**Information given:**
* * * * * * * * *
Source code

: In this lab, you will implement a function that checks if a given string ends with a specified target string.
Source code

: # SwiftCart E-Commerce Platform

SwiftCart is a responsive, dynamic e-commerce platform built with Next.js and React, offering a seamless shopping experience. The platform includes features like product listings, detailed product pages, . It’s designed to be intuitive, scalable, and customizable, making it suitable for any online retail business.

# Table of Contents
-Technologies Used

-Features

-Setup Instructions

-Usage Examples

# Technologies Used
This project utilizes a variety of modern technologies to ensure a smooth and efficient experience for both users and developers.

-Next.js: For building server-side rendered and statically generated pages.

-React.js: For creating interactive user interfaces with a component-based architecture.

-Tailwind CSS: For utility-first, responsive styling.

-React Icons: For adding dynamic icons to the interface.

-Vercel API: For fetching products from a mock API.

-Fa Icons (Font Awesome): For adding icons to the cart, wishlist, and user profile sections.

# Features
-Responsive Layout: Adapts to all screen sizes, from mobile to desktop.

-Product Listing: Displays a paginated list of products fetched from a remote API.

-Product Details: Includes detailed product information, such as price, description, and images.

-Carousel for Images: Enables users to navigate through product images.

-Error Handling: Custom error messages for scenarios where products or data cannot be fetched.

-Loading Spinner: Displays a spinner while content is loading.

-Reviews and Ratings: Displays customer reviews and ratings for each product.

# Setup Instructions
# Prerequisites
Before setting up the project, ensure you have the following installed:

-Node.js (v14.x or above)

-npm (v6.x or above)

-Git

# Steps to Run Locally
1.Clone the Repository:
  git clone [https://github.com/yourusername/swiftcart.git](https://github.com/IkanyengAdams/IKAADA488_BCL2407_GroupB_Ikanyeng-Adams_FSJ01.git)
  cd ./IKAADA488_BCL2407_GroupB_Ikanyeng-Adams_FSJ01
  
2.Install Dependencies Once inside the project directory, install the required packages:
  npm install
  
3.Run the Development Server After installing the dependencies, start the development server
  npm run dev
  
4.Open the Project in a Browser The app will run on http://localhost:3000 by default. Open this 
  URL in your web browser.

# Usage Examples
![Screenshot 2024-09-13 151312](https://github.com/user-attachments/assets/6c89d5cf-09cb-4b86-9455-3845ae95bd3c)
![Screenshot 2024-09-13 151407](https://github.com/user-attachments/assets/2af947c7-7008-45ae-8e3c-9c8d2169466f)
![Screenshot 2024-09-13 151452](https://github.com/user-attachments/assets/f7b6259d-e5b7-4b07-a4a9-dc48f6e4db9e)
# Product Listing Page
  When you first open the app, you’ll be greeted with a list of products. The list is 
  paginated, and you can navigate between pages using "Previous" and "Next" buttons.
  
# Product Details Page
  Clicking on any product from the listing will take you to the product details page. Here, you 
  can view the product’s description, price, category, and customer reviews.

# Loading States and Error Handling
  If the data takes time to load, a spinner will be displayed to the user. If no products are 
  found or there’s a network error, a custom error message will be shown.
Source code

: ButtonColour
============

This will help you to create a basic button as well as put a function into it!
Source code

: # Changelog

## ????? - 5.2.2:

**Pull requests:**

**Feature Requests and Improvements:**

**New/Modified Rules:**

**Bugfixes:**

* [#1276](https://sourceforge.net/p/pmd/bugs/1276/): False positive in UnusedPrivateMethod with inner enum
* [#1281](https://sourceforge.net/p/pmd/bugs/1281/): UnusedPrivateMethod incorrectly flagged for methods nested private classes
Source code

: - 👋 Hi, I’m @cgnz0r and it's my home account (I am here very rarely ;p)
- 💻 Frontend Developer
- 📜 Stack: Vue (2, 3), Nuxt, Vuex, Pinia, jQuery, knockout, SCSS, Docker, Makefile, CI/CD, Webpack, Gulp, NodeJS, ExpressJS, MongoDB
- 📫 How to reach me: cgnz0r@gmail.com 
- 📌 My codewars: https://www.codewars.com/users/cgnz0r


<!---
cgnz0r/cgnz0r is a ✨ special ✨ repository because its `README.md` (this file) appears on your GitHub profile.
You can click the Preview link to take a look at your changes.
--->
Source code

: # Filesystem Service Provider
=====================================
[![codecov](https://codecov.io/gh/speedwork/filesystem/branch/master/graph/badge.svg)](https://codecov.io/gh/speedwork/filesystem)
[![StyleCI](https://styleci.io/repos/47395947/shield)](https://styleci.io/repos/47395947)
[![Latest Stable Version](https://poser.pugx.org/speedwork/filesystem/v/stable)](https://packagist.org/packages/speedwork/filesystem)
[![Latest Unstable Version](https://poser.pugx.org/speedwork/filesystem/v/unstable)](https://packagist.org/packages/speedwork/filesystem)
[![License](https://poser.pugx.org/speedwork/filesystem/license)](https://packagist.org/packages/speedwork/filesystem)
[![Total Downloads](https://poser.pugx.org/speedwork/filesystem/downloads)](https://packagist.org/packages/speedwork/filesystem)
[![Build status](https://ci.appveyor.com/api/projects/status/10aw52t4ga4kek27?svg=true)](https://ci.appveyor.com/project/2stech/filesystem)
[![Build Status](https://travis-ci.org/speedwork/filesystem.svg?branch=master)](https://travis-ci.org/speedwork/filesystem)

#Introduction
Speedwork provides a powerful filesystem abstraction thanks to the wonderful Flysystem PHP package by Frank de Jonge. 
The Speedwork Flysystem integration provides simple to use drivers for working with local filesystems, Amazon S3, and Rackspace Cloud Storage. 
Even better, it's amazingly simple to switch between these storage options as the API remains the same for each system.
* * * * * * * * *
**Task prompt:** Starting at the first line of the data above, retype each line exactly until you reach the line containing "# Prerequisites", and include that line too.

**Task output:**
Source code

: In this lab, you will implement a function that checks if a given string ends with a specified target string.
Source code

: # SwiftCart E-Commerce Platform

SwiftCart is a responsive, dynamic e-commerce platform built with Next.js and React, offering a seamless shopping experience. The platform includes features like product listings, detailed product pages, . It’s designed to be intuitive, scalable, and customizable, making it suitable for any online retail business.

# Table of Contents
-Technologies Used

-Features

-Setup Instructions

-Usage Examples

# Technologies Used
This project utilizes a variety of modern technologies to ensure a smooth and efficient experience for both users and developers.

-Next.js: For building server-side rendered and statically generated pages.

-React.js: For creating interactive user interfaces with a component-based architecture.

-Tailwind CSS: For utility-first, responsive styling.

-React Icons: For adding dynamic icons to the interface.

-Vercel API: For fetching products from a mock API.

-Fa Icons (Font Awesome): For adding icons to the cart, wishlist, and user profile sections.

# Features
-Responsive Layout: Adapts to all screen sizes, from mobile to desktop.

-Product Listing: Displays a paginated list of products fetched from a remote API.

-Product Details: Includes detailed product information, such as price, description, and images.

-Carousel for Images: Enables users to navigate through product images.

-Error Handling: Custom error messages for scenarios where products or data cannot be fetched.

-Loading Spinner: Displays a spinner while content is loading.

-Reviews and Ratings: Displays customer reviews and ratings for each product.

# Setup Instructions
# Prerequisites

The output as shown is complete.